Which lines in the records below contain the word "ಅವನನ"? Copy each one out.

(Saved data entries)
=== Begin Enclosure ===

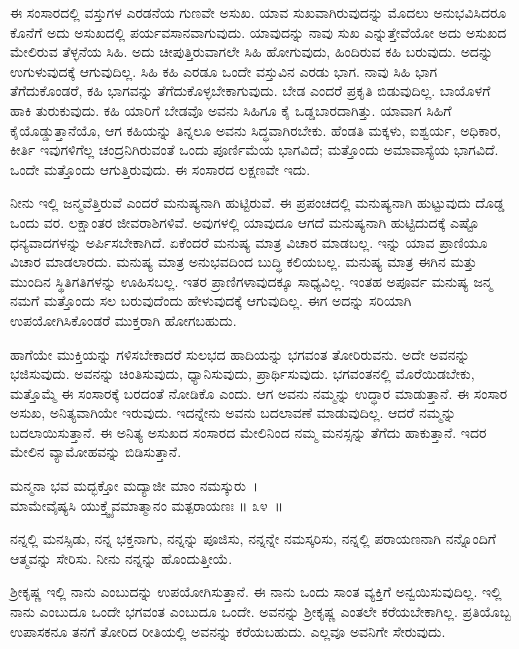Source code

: ಈ ಸಂಸಾರದಲ್ಲಿ ವಸ್ತುಗಳ ಎರಡನೆಯ ಗುಣವೇ ಅಸುಖ. ಯಾವ ಸುಖವಾಗಿರುವುದನ್ನು ಮೊದಲು ಅನುಭವಿಸಿದರೂ ಕೊನೆಗೆ ಅದು ಅಸುಖದಲ್ಲಿ ಪರ್ಯವಸಾನವಾಗುವುದು. ಯಾವು\-ದನ್ನು ನಾವು ಸುಖ ಎನ್ನುತ್ತೇವೆಯೋ ಅದು ಅಸುಖದ ಮೇಲಿರುವ ತೆಳ್ಳನೆಯ ಸಿಹಿ. ಅದು ಚೀಪುತ್ತಿರುವಾಗಲೇ ಸಿಹಿ ಹೋಗುವುದು, ಹಿಂದಿರುವ ಕಹಿ ಬರುವುದು. ಅದನ್ನು ಉಗುಳುವುದಕ್ಕೆ ಆಗುವುದಿಲ್ಲ. ಸಿಹಿ ಕಹಿ ಎರಡೂ ಒಂದೇ ವಸ್ತುವಿನ ಎರಡು ಭಾಗ. ನಾವು ಸಿಹಿ ಭಾಗ ತೆಗೆದುಕೊಂಡರೆ, ಕಹಿ ಭಾಗವನ್ನು ತೆಗೆದುಕೊಳ್ಳಬೇಕಾಗುವುದು. ಬೇಡ ಎಂದರೆ ಪ್ರಕೃತಿ ಬಿಡುವುದಿಲ್ಲ. ಬಾಯೊಳಗೆ ಹಾಕಿ ತುರುಕುವುದು. ಕಹಿ ಯಾರಿಗೆ ಬೇಡವೊ ಅವನು ಸಿಹಿಗೂ ಕೈ ಒಡ್ಡಬಾರದಾಗಿತ್ತು. ಯಾವಾಗ ಸಿಹಿಗೆ ಕೈಯೊಡ್ಡುತ್ತಾನೆಯೊ, ಆಗ ಕಹಿಯನ್ನು ತಿನ್ನಲೂ ಅವನು ಸಿದ್ಧವಾಗಿರಬೇಕು. ಹೆಂಡತಿ ಮಕ್ಕಳು, ಐಶ್ವರ್ಯ, ಅಧಿಕಾರ, ಕೀರ್ತಿ ಇವುಗಳಿಗೆಲ್ಲ ಚಂದ್ರನಿಗಿರುವಂತೆ ಒಂದು ಪೂರ್ಣಿಮೆಯ ಭಾಗವಿದೆ; ಮತ್ತೊಂದು ಅಮಾವಾಸ್ಯೆಯ ಭಾಗವಿದೆ. ಒಂದೇ ಮತ್ತೊಂದು ಆಗುತ್ತಿರುವುದು. ಈ ಸಂಸಾರದ ಲಕ್ಷಣವೇ ಇದು. 

ನೀನು ಇಲ್ಲಿ ಜನ್ಮವೆತ್ತಿರುವೆ ಎಂದರೆ ಮನುಷ್ಯನಾಗಿ ಹುಟ್ಟಿರುವೆ. ಈ ಪ್ರಪಂಚದಲ್ಲಿ ಮನುಷ್ಯನಾಗಿ ಹುಟ್ಟುವುದು ದೊಡ್ಡ ಒಂದು ವರ. ಲಕ್ಷಾಂತರ ಜೀವರಾಶಿಗಳಿವೆ. ಅವುಗಳಲ್ಲಿ ಯಾವುದೂ ಆಗದೆ ಮನುಷ್ಯನಾಗಿ ಹುಟ್ಟಿದುದಕ್ಕೆ ಎಷ್ಟೊ ಧನ್ಯವಾದಗಳನ್ನು ಅರ್ಪಿಸಬೇಕಾಗಿದೆ. ಏಕೆಂದರೆ ಮನುಷ್ಯ ಮಾತ್ರ ವಿಚಾರ ಮಾಡಬಲ್ಲ. ಇನ್ನು ಯಾವ ಪ್ರಾಣಿಯೂ ವಿಚಾರ ಮಾಡಲಾರದು. ಮನುಷ್ಯ ಮಾತ್ರ ಅನುಭವದಿಂದ ಬುದ್ಧಿ ಕಲಿಯಬಲ್ಲ. ಮನುಷ್ಯ ಮಾತ್ರ ಈಗಿನ ಮತ್ತು ಮುಂದಿನ ಸ್ಥಿತಿಗತಿಗಳನ್ನು ಊಹಿಸಬಲ್ಲ. ಇತರ ಪ್ರಾಣಿಗಳಾವುದಕ್ಕೂ ಸಾಧ್ಯವಿಲ್ಲ. ಇಂತಹ ಅಪೂರ್ವ ಮನುಷ್ಯ ಜನ್ಮ ನಮಗೆ ಮತ್ತೊಂದು ಸಲ ಬರುವುದೆಂದು ಹೇಳುವುದಕ್ಕೆ ಆಗುವುದಿಲ್ಲ. ಈಗ ಅದನ್ನು ಸರಿಯಾಗಿ ಉಪಯೋಗಿಸಿಕೊಂಡರೆ ಮುಕ್ತರಾಗಿ ಹೋಗಬಹುದು.

ಹಾಗೆಯೇ ಮುಕ್ತಿಯನ್ನು ಗಳಿಸಬೇಕಾದರೆ ಸುಲಭದ ಹಾದಿಯನ್ನು ಭಗವಂತ ತೋರಿರುವನು. ಅದೇ ಅವನನ್ನು ಭಜಿಸುವುದು. ಅವನನ್ನು ಚಿಂತಿಸುವುದು, ಧ್ಯಾನಿಸುವುದು, ಪ್ರಾರ್ಥಿಸುವುದು. ಭಗವಂತನಲ್ಲಿ ಮೊರೆಯಿಡಬೇಕು, ಮತ್ತೊಮ್ಮೆ ಈ ಸಂಸಾರಕ್ಕೆ ಬರದಂತೆ ನೋಡಿಕೊ ಎಂದು. ಆಗ ಅವನು ನಮ್ಮನ್ನು ಉದ್ಧಾರ ಮಾಡುತ್ತಾನೆ. ಈ ಸಂಸಾರ ಅಸುಖ, ಅನಿತ್ಯವಾಗಿಯೇ ಇರುವುದು. ಇದನ್ನೇನು ಅವನು ಬದಲಾವಣೆ ಮಾಡುವುದಿಲ್ಲ. ಆದರೆ ನಮ್ಮನ್ನು ಬದಲಾಯಿಸುತ್ತಾನೆ. ಈ ಅನಿತ್ಯ ಅಸುಖದ ಸಂಸಾರದ ಮೇಲಿನಿಂದ ನಮ್ಮ ಮನಸ್ಸನ್ನು ತೆಗೆದು ಹಾಕುತ್ತಾನೆ. ಇದರ ಮೇಲಿನ ವ್ಯಾಮೋಹವನ್ನು ಬಿಡಿಸುತ್ತಾನೆ.

\begin{shloka}
ಮನ್ಮನಾ ಭವ ಮದ್ಭಕ್ತೋ ಮದ್ಯಾಜೀ ಮಾಂ ನಮಸ್ಕುರು~।\\ಮಾಮೇವೈಷ್ಯಸಿ ಯುಕ್ತ್ವೈವಮಾತ್ಮಾನಂ ಮತ್ಪರಾಯಣಃ \hfill॥ ೩೪~॥
\end{shloka}

\begin{artha}
ನನ್ನಲ್ಲಿ ಮನಸ್ಸಿಡು, ನನ್ನ ಭಕ್ತನಾಗು, ನನ್ನನ್ನು ಪೂಜಿಸು, ನನ್ನನ್ನೇ ನಮಸ್ಕರಿಸು, ನನ್ನಲ್ಲಿ ಪರಾಯಣನಾಗಿ ನನ್ನೊಂದಿಗೆ ಆತ್ಮವನ್ನು ಸೇರಿಸು. ನೀನು ನನ್ನನ್ನು ಹೊಂದುತ್ತೀಯೆ.
\end{artha}

ಶ‍್ರೀಕೃಷ್ಣ ಇಲ್ಲಿ ನಾನು ಎಂಬುದನ್ನು ಉಪಯೋಗಿಸುತ್ತಾನೆ. ಈ ನಾನು ಒಂದು ಸಾಂತ ವ್ಯಕ್ತಿಗೆ ಅನ್ವಯಿಸುವುದಿಲ್ಲ. ಇಲ್ಲಿ ನಾನು ಎಂಬುದೂ ಒಂದೇ ಭಗವಂತ ಎಂಬುದೂ ಒಂದೇ. ಅವನನ್ನು ಶ‍್ರೀಕೃಷ್ಣ ಎಂತಲೇ ಕರೆಯಬೇಕಾಗಿಲ್ಲ. ಪ್ರತಿಯೊಬ್ಬ ಉಪಾಸಕನೂ ತನಗೆ ತೋರಿದ ರೀತಿಯಲ್ಲಿ ಅವನನ್ನು ಕರೆಯಬಹುದು. ಎಲ್ಲವೂ ಅವನಿಗೇ ಸೇರುವುದು.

=== End Enclosure ===

RESPONSE BELOW »
ಹಾಗೆಯೇ ಮುಕ್ತಿಯನ್ನು ಗಳಿಸಬೇಕಾದರೆ ಸುಲಭದ ಹಾದಿಯನ್ನು ಭಗವಂತ ತೋರಿರುವನು. ಅದೇ ಅವನನ್ನು ಭಜಿಸುವುದು. ಅವನನ್ನು ಚಿಂತಿಸುವುದು, ಧ್ಯಾನಿಸುವುದು, ಪ್ರಾರ್ಥಿಸುವುದು. ಭಗವಂತನಲ್ಲಿ ಮೊರೆಯಿಡಬೇಕು, ಮತ್ತೊಮ್ಮೆ ಈ ಸಂಸಾರಕ್ಕೆ ಬರದಂತೆ ನೋಡಿಕೊ ಎಂದು. ಆಗ ಅವನು ನಮ್ಮನ್ನು ಉದ್ಧಾರ ಮಾಡುತ್ತಾನೆ. ಈ ಸಂಸಾರ ಅಸುಖ, ಅನಿತ್ಯವಾಗಿಯೇ ಇರುವುದು. ಇದನ್ನೇನು ಅವನು ಬದಲಾವಣೆ ಮಾಡುವುದಿಲ್ಲ. ಆದರೆ ನಮ್ಮನ್ನು ಬದಲಾಯಿಸುತ್ತಾನೆ. ಈ ಅನಿತ್ಯ ಅಸುಖದ ಸಂಸಾರದ ಮೇಲಿನಿಂದ ನಮ್ಮ ಮನಸ್ಸನ್ನು ತೆಗೆದು ಹಾಕುತ್ತಾನೆ. ಇದರ ಮೇಲಿನ ವ್ಯಾಮೋಹವನ್ನು ಬಿಡಿಸುತ್ತಾನೆ.
ಶ‍್ರೀಕೃಷ್ಣ ಇಲ್ಲಿ ನಾನು ಎಂಬುದನ್ನು ಉಪಯೋಗಿಸುತ್ತಾನೆ. ಈ ನಾನು ಒಂದು ಸಾಂತ ವ್ಯಕ್ತಿಗೆ ಅನ್ವಯಿಸುವುದಿಲ್ಲ. ಇಲ್ಲಿ ನಾನು ಎಂಬುದೂ ಒಂದೇ ಭಗವಂತ ಎಂಬುದೂ ಒಂದೇ. ಅವನನ್ನು ಶ‍್ರೀಕೃಷ್ಣ ಎಂತಲೇ ಕರೆಯಬೇಕಾಗಿಲ್ಲ. ಪ್ರತಿಯೊಬ್ಬ ಉಪಾಸಕನೂ ತನಗೆ ತೋರಿದ ರೀತಿಯಲ್ಲಿ ಅವನನ್ನು ಕರೆಯಬಹುದು. ಎಲ್ಲವೂ ಅವನಿಗೇ ಸೇರುವುದು.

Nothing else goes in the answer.